All chickens will give gelatine when boiled.  The gelatine is a cousin to protien and is called collagen.  It's also hte ingredient that reacts with water to make jello.  It is obtained by boiling the bones and joints of an animal, be it chicken, pork, beef, or whatever.  *** the cartilage dissolves, and the nutrients are extracted from the bone marrow, they dissolve in the liquid.  When that liquid is cooled, the collagen solidifies into gelatine.  From my last turkey carcass, the gelatine was so firm, you'd have thought I'd added a comercial gelatine, like Knox.  To get more of this nutritious jelly into your stock/broth, crack the bones and boil with something slightly acidic, like celery.

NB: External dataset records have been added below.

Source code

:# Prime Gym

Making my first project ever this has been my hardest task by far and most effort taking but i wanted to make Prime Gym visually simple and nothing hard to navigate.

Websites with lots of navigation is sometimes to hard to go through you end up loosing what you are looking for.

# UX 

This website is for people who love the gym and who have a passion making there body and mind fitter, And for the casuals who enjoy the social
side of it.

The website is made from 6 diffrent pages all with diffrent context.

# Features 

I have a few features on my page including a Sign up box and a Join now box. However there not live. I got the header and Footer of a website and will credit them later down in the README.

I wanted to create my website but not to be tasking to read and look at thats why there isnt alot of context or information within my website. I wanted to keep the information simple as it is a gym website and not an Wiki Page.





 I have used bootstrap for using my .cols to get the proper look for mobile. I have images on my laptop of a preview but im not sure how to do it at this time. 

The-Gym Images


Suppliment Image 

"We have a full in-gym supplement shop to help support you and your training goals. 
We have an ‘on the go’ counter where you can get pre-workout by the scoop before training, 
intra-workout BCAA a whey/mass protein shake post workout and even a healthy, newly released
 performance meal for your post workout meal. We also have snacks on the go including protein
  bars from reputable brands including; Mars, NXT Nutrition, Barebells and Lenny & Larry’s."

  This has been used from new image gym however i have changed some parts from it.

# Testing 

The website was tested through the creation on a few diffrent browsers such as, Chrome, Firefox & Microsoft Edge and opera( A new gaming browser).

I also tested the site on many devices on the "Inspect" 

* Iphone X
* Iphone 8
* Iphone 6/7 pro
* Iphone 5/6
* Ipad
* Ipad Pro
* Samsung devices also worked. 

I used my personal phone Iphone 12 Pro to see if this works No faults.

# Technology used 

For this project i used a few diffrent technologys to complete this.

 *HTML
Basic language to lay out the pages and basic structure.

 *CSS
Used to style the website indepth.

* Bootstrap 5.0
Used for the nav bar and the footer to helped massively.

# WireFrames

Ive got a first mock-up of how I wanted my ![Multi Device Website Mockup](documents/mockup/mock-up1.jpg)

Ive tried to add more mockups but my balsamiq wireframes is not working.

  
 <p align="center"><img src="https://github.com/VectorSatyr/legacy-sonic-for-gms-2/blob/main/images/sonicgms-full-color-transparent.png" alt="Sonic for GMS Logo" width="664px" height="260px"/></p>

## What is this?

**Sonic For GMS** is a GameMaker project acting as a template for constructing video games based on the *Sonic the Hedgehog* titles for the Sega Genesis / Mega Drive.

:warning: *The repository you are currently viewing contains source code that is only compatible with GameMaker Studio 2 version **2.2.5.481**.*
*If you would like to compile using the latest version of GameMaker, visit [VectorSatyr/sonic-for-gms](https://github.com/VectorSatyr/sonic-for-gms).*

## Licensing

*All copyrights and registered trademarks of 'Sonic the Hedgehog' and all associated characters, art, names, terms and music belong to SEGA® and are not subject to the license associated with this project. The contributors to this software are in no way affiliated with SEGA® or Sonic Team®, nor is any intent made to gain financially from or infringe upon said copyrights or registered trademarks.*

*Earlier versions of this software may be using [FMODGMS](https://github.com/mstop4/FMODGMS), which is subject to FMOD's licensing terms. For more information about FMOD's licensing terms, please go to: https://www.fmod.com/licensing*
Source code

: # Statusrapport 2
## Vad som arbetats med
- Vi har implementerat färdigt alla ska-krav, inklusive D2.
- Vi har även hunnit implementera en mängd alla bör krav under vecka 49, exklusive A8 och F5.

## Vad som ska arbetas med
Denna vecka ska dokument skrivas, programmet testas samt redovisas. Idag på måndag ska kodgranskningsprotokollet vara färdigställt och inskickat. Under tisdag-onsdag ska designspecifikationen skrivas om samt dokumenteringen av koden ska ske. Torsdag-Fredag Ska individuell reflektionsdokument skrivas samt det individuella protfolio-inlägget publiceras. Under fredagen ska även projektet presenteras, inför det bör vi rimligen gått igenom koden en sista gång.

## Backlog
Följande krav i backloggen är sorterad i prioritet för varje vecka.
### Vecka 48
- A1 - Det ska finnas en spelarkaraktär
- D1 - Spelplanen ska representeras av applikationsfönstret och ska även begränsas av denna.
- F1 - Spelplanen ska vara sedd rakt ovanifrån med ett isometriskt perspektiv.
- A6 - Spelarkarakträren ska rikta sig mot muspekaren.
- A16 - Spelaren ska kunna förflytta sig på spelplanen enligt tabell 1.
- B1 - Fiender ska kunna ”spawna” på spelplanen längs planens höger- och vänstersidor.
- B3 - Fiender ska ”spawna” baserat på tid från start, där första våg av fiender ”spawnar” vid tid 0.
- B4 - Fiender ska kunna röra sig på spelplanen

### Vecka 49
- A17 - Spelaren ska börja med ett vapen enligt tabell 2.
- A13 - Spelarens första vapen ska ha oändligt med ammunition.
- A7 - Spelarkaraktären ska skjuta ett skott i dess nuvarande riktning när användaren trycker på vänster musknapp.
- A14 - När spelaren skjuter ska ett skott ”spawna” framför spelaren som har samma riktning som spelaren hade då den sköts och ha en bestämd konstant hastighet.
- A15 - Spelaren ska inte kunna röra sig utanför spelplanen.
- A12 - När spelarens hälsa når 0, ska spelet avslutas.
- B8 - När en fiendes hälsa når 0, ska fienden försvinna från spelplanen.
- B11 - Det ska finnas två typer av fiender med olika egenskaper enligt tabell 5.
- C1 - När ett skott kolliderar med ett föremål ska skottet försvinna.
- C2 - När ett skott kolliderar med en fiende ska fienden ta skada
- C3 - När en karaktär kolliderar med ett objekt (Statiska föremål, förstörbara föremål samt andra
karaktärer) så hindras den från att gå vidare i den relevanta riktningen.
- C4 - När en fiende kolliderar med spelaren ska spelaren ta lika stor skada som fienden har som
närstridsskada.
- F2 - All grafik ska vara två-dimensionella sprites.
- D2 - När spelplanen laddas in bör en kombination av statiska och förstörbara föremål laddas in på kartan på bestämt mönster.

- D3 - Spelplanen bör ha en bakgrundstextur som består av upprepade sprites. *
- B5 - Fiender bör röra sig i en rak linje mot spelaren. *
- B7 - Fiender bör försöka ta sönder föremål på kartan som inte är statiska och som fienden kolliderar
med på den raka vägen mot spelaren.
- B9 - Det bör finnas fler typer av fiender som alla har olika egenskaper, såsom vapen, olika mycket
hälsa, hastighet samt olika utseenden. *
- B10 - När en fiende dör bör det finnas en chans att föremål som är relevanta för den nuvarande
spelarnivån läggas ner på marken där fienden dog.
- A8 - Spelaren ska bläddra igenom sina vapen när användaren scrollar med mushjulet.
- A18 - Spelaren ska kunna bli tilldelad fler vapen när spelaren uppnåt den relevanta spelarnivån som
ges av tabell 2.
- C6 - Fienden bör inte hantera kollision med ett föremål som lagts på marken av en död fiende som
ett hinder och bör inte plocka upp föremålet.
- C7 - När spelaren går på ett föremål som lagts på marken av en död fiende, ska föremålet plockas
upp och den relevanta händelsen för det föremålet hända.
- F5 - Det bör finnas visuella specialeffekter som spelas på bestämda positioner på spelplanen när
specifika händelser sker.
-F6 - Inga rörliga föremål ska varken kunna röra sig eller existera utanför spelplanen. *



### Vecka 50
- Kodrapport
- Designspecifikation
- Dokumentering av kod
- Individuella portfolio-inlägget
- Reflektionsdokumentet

As for chicken quality, free-range chickens will always have more flavor than will the birds cooped up for life.  The food that's eaten plays a part in the flavor.  Birds left to run around in the pasture have a more varied diet, including grains, insects, mice, etc.  Also, as the birds exercise, they pump more blood through the muscles which makes them more flavorful, but less tender.

If you have any freinds who raise their own chickens, free range style, offer to do some work for them in exchange for a few chickens every now and again.  Or ask if they are willing to sell butchered birds.  Also, ask your local butcher if he has access to high-quality local product.  If so, ask what brand it is, or how to get it.  Look in your yellow pages and see if there are any local farmer's markets that sell poultry.

One last thing, I use the kind of meat thermometer that stays in the meat or poultry as it cooks.  This keeps the skin intact so that the juices stay in the bird.  Poke it with an instant-reat thermometer and watch the juices ooze out onto the plate.

Hope that helps.

Seeeeeya; Goodweed of the North


----------



## In the Kitchen (Dec 1, 2005)

*Experience*

Can't beat experience!  I thank you all for the comments regarding these thermometers.  I know I can't recall my mother having one.  She just 'tested' it the way you suggested.  To be sure, I am going to invest in my own thermometer.  Just seeing that pink joint with the blood made me lose my appetite.  Of course, I did cook it in the gravey I fixed but then I never saw the pink meat either.  Next time I will surely know better and just ignore any thermometer they have already inserted in anything.  Imagine how many new cooks feel they are safe when they serve it?  Just as long as I am not the one they are serving it to.  Have you ever visited someone and were afraid to tell them it wasn't done?  I did.  After I took the first bite I knew but didn't eat anymore.  I filled up on bread and butter.


----------